> **Activity**
Write out word for word each line from the top of the material through the line that has "The pipeline has". Pictures do not go in.

· · · · ·

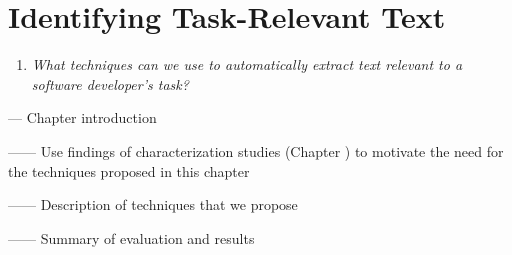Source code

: \setcounter{chapter}{4}
\setcounter{rq}{1}


\chapter{Identifying Task-Relevant Text}
\label{ch:identifying}



\vspace{1mm}

\begin{enumerate}[label=\textit{RQ\arabic*},leftmargin=1.4cm]

\item \textit{What techniques can we use to automatically extract text relevant to a software developer's task?} 

\end{enumerate}

\vspace{1mm}

--- Chapter introduction 

------ Use findings of characterization studies (Chapter ) to motivate the need for the techniques proposed in this chapter

------ Description of techniques that we propose


------ Summary of evaluation and results



\clearpage








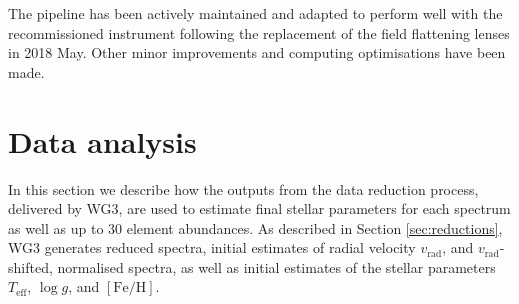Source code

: \documentclass[fleqn,usenatbib,useAMS]{mnras}
\newcommand{\Teff}{$T_\mathrm{eff}$\xspace}
\newcommand{\logg}{$\log g$\xspace}
\newcommand{\feh}{$\mathrm{[Fe/H]}$\xspace}
\newcommand{\vrad}{$v_\mathrm{rad}$\xspace}
\begin{document}
The pipeline has been actively maintained and adapted to perform well with the recommissioned instrument %
following the replacement of the field flattening lenses in 2018 May. Other minor improvements and computing optimisations have been made.

\section{Data analysis} \label{sec:analysis}

In this section we describe how the outputs from the data reduction process, delivered by WG3, are used to estimate final stellar parameters for each spectrum as well as up to 30 element abundances. As described in Section \ref{sec:reductions}, WG3 generates reduced spectra, initial estimates of radial velocity \vrad, and \vrad-shifted, normalised spectra, as well as initial estimates of the stellar parameters \Teff, \logg, and \feh. 
\end{document}
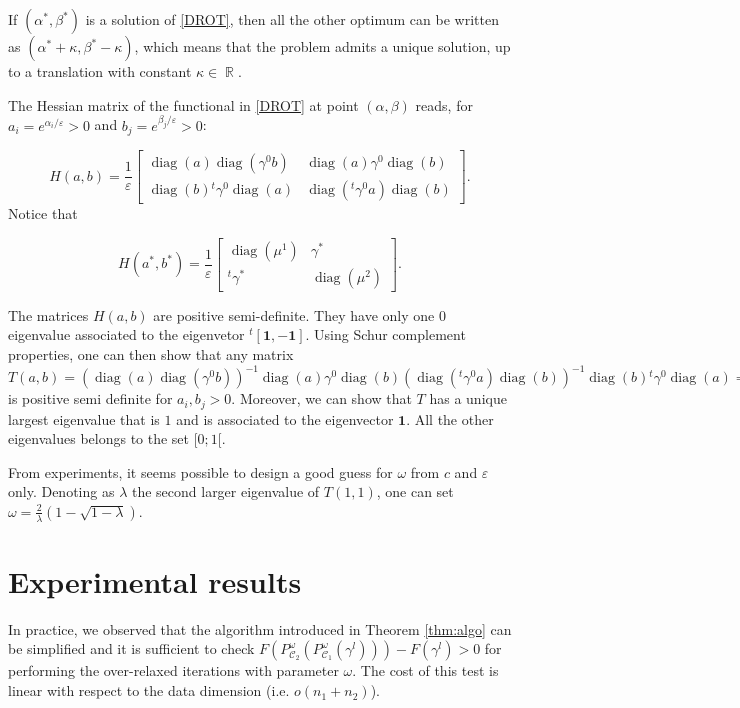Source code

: \documentclass{article} %
\DeclareMathOperator{\IR}{\mathbb{R}}
\DeclareMathOperator{\Ccal}{\mathcal{C}}
\DeclareMathOperator{\diag}{diag}
\renewcommand{\epsilon}{\varepsilon}
\theoremstyle{plain}
\theoremstyle{definition}
\theoremstyle{remark}
\begin{document}
If $(\alpha^*,\beta^*)$ is a solution of \eqref{DROT}, then all the 
other optimum can be written as $(\alpha^*+\kappa,\beta^*-\kappa)$, which means that the problem admits a unique solution, up to a translation with constant $\kappa\in\IR$.


The Hessian matrix of the functional in \eqref{DROT} at point $(\alpha,\beta)$ reads, for $a_i=e^{\alpha_i/\epsilon}>0$ and $b_j=e^{\beta_j/\epsilon}>0$:


$$H(a,b)=\frac1\epsilon\begin{bmatrix}
\diag(a)\diag(\gamma^0 b)&\diag(a)\gamma^0 \diag(b)\\
\diag(b){^t\gamma^0} \diag(a)&\diag(^t\gamma^0a)\diag(b)
\end{bmatrix}.$$
Notice that 

$$H(a^*,b^*)=\frac1\epsilon\begin{bmatrix}
\diag(\mu^1)&\gamma^*\\
^t\gamma^*&\diag(\mu^2)
\end{bmatrix}.$$


The matrices $H(a,b)$  are positive semi-definite. They have only one $0$ eigenvalue associated to the eigenvetor $^t[\mathbf{1},-\mathbf{1}]$. 
Using Schur complement properties, one can then show that any matrix $T(a,b)=(\diag(a)\diag(\gamma^0 b))^{-1}\diag(a)\gamma^0\diag(b)(\diag(^t\gamma^0a)\diag(b))^{-1} \diag(b){^t\gamma^0}\diag(a)=(\diag(\gamma^0 b))^{-1}\gamma^0(\diag(^t\gamma^0a))^{-1} \diag(b){^t\gamma^0}\diag(a)$ is positive semi definite for $a_i,b_j>0$. Moreover, we can show that $T$ has a unique largest eigenvalue that is $1$ and is associated to the eigenvector $\mathbf{1}$. All the other eigenvalues belongs to the set $[0;1[$.


From experiments, it seems possible to design a good guess for $\omega$ from $c$ and $\epsilon$ only. 
    Denoting as $\lambda$ the second larger eigenvalue of $T(1,1)$, one can set 
    $\omega=\frac{2}{\lambda}(1-\sqrt{1-\lambda})$.
    
    
    
\section{Experimental results}


In practice, we observed that the algorithm introduced in Theorem \ref{thm:algo} can be simplified and it is sufficient to check $F(P^\omega_{\Ccal_2}(P^\omega_{\Ccal_1}(\gamma^l)))-F(\gamma^l)>0$ for performing the over-relaxed iterations with parameter $\omega$.
The cost of this test is linear with respect to the data dimension (i.e. $o(n_1+n_2)$).
\end{document}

· · · · ·

> **Result below**
Source code

: \setcounter{chapter}{4}
\setcounter{rq}{1}


\chapter{Identifying Task-Relevant Text}
\label{ch:identifying}



\vspace{1mm}

\begin{enumerate}[label=\textit{RQ\arabic*},leftmargin=1.4cm]

\item \textit{What techniques can we use to automatically extract text relevant to a software developer's task?} 

\end{enumerate}

\vspace{1mm}

--- Chapter introduction 

------ Use findings of characterization studies (Chapter ) to motivate the need for the techniques proposed in this chapter

------ Description of techniques that we propose


------ Summary of evaluation and results



\clearpage








Source code

: \documentclass[fleqn,usenatbib,useAMS]{mnras}
\newcommand{\Teff}{$T_\mathrm{eff}$\xspace}
\newcommand{\logg}{$\log g$\xspace}
\newcommand{\feh}{$\mathrm{[Fe/H]}$\xspace}
\newcommand{\vrad}{$v_\mathrm{rad}$\xspace}
\begin{document}
The pipeline has been actively maintained and adapted to perform well with the recommissioned instrument %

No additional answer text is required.